Les récifs coralliens comptent parmi les écosystèmes les plus diversifiés de la planète. Bien que les récifs coralliens couvrent moins de 1 % de l’océan, ils fournissent un habitat à environ 25 % des espèces marines à un certain stade de leur cycle de vie. Avec autant de biodiversité concentrée en un seul endroit, les scientifiques sont confrontés à des difficultés pour identifier exactement quelles espèces et combien.
Pour résoudre ce problème, les chercheurs de la Woods Hole Oceanographic Institution ont développé une nouvelle méthode qui combine la surveillance acoustique avec des réseaux de neurones pour analyser l'activité des poissons en fonction du son. Leur rapport de recherche a été publié aujourd'hui (11 mars) dans JASA, le journal de l'Acoustical Society of America, publié par AIP Press.
Depuis des années, les scientifiques s’appuient sur la surveillance acoustique passive pour étudier les récifs coralliens. Il s’agit de placer un enregistreur sous-marin sur le récif pendant plusieurs mois pour capter les sons environnementaux. Même si les outils de traitement du signal existants peuvent analyser de grandes quantités de données audio, ils ne sont pas conçus pour détecter des sons spécifiques. Pour identifier les appels de poissons individuels ou les sons spécifiques à une espèce, les chercheurs doivent encore passer au crible manuellement des heures d'enregistrement.
L'auteur Seth McCammon a déclaré : "Honnêtement, c'est un travail horrible pour les gens qui le font. C'est un travail incroyablement fastidieux. C'est tellement douloureux."
Tout aussi important, cette analyse manuelle est trop lente pour des applications pratiques. De nombreux récifs coralliens dans le monde sont menacés par le changement climatique et les activités humaines. Il est donc essentiel de pouvoir identifier et suivre rapidement les changements dans les populations des récifs coralliens pour les efforts de conservation.
"Il a fallu des années aux humains pour analyser les données à ce point. Analyser les données de cette manière ne fonctionne tout simplement pas à grande échelle", a déclaré McCammon.
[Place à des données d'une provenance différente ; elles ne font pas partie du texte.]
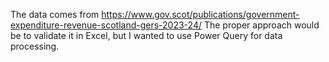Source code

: The data comes from https://www.gov.scot/publications/government-expenditure-revenue-scotland-gers-2023-24/ 
The proper approach would be to validate it in Excel, but I wanted to use Power Query for data processing.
Comme alternative, les chercheurs ont formé un réseau neuronal pour trier automatiquement de grandes quantités de données acoustiques et analyser les enregistrements audio en temps réel. Leur algorithme est aussi précis que les experts humains pour déchiffrer les tendances acoustiques des récifs coralliens, mais il est plus de 25 fois plus rapide et pourrait changer la façon dont les océans sont surveillés et étudiés.
"Maintenant que nous n'avons plus besoin de l'implication des humains, quels autres types d'appareils pouvons-nous utiliser en plus des enregistreurs ? Une partie du travail effectué par mon co-auteur Aran Mooney comprend l'intégration de ce réseau neuronal sur un amarrage flottant qui mettra à jour le décompte des sons des poissons en temps réel. Nous travaillons également à installer notre réseau neuronal sur notre véhicule sous-marin autonome, CUREE, afin qu'il puisse écouter les sons des poissons et cartographier les points chauds d'activité biologique", a déclaré McCammon.
La technologie a également le potentiel de résoudre un problème de longue date dans la recherche en acoustique océanique : faire correspondre chaque son unique à un poisson.
"Pour la grande majorité des espèces, nous n'en sommes pas encore au point où nous pouvons dire avec certitude qu'un certain son provient d'un certain poisson", a déclaré McCammon. "C'est, du moins pour moi, le Saint Graal que nous recherchons. En détectant les sons des poissons en temps réel, nous pouvons commencer à construire des appareils capables d'entendre automatiquement les sons, puis de voir quels poissons se trouvent à proximité."
McCammon espère que de tels réseaux neuronaux permettront à terme aux chercheurs de surveiller les populations de poissons en temps réel, d'identifier les espèces problématiques et de réagir aux catastrophes. À une époque où les récifs coralliens ont besoin de toute l’aide possible, cette technologie aidera les défenseurs de l’environnement à avoir une idée plus claire de leur santé.